What you return should match the material below line for line, except that no image appears in it.

* Listed entries *
+++

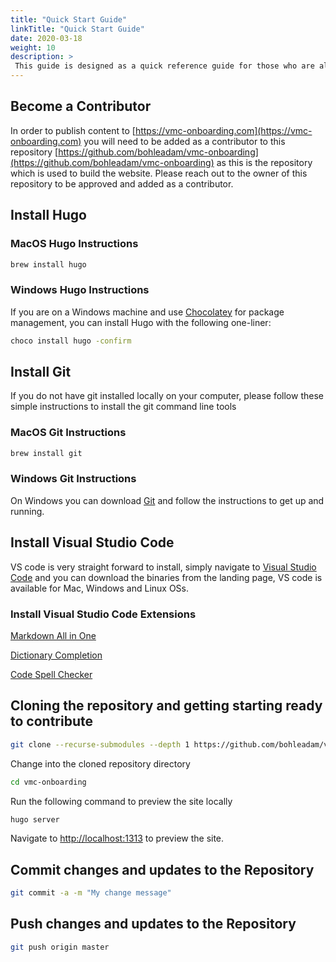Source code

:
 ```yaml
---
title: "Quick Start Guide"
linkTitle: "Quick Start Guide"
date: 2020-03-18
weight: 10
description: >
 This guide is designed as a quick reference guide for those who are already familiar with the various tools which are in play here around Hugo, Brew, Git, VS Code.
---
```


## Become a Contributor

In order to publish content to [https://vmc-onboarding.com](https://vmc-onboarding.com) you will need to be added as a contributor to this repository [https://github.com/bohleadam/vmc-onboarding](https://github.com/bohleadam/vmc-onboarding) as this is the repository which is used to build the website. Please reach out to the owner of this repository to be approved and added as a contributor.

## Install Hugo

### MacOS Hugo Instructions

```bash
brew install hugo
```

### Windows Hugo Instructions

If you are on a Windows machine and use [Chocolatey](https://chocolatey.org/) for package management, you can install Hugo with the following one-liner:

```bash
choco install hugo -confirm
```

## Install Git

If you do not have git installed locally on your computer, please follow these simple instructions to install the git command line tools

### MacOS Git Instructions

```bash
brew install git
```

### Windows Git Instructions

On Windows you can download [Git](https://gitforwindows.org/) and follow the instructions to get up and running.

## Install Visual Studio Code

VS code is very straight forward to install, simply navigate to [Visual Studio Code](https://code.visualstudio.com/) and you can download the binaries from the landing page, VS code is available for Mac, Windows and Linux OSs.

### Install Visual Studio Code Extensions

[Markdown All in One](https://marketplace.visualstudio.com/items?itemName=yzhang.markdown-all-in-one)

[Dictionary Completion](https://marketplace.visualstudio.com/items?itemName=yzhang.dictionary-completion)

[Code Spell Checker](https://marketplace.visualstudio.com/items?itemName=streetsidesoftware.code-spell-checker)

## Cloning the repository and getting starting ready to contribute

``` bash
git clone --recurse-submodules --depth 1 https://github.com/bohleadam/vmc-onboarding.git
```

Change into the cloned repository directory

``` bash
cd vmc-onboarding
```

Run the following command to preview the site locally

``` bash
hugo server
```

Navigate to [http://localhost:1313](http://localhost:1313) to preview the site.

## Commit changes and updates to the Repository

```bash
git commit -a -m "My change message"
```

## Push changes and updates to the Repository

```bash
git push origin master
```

+++

* Reply *
Source code

:
 ```yaml
---
title: "Quick Start Guide"
linkTitle: "Quick Start Guide"
date: 2020-03-18
weight: 10
description: >
 This guide is designed as a quick reference guide for those who are already familiar with the various tools which are in play here around Hugo, Brew, Git, VS Code.
---
```


## Become a Contributor

In order to publish content to [https://vmc-onboarding.com](https://vmc-onboarding.com) you will need to be added as a contributor to this repository [https://github.com/bohleadam/vmc-onboarding](https://github.com/bohleadam/vmc-onboarding) as this is the repository which is used to build the website. Please reach out to the owner of this repository to be approved and added as a contributor.

## Install Hugo

### MacOS Hugo Instructions

```bash
brew install hugo
```

### Windows Hugo Instructions

If you are on a Windows machine and use [Chocolatey](https://chocolatey.org/) for package management, you can install Hugo with the following one-liner:

```bash
choco install hugo -confirm
```

## Install Git

If you do not have git installed locally on your computer, please follow these simple instructions to install the git command line tools

### MacOS Git Instructions

```bash
brew install git
```

### Windows Git Instructions

On Windows you can download [Git](https://gitforwindows.org/) and follow the instructions to get up and running.

## Install Visual Studio Code

VS code is very straight forward to install, simply navigate to [Visual Studio Code](https://code.visualstudio.com/) and you can download the binaries from the landing page, VS code is available for Mac, Windows and Linux OSs.

### Install Visual Studio Code Extensions

[Markdown All in One](https://marketplace.visualstudio.com/items?itemName=yzhang.markdown-all-in-one)

[Dictionary Completion](https://marketplace.visualstudio.com/items?itemName=yzhang.dictionary-completion)

[Code Spell Checker](https://marketplace.visualstudio.com/items?itemName=streetsidesoftware.code-spell-checker)

## Cloning the repository and getting starting ready to contribute

``` bash
git clone --recurse-submodules --depth 1 https://github.com/bohleadam/vmc-onboarding.git
```

Change into the cloned repository directory

``` bash
cd vmc-onboarding
```

Run the following command to preview the site locally

``` bash
hugo server
```

Navigate to [http://localhost:1313](http://localhost:1313) to preview the site.

## Commit changes and updates to the Repository

```bash
git commit -a -m "My change message"
```

## Push changes and updates to the Repository

```bash
git push origin master
```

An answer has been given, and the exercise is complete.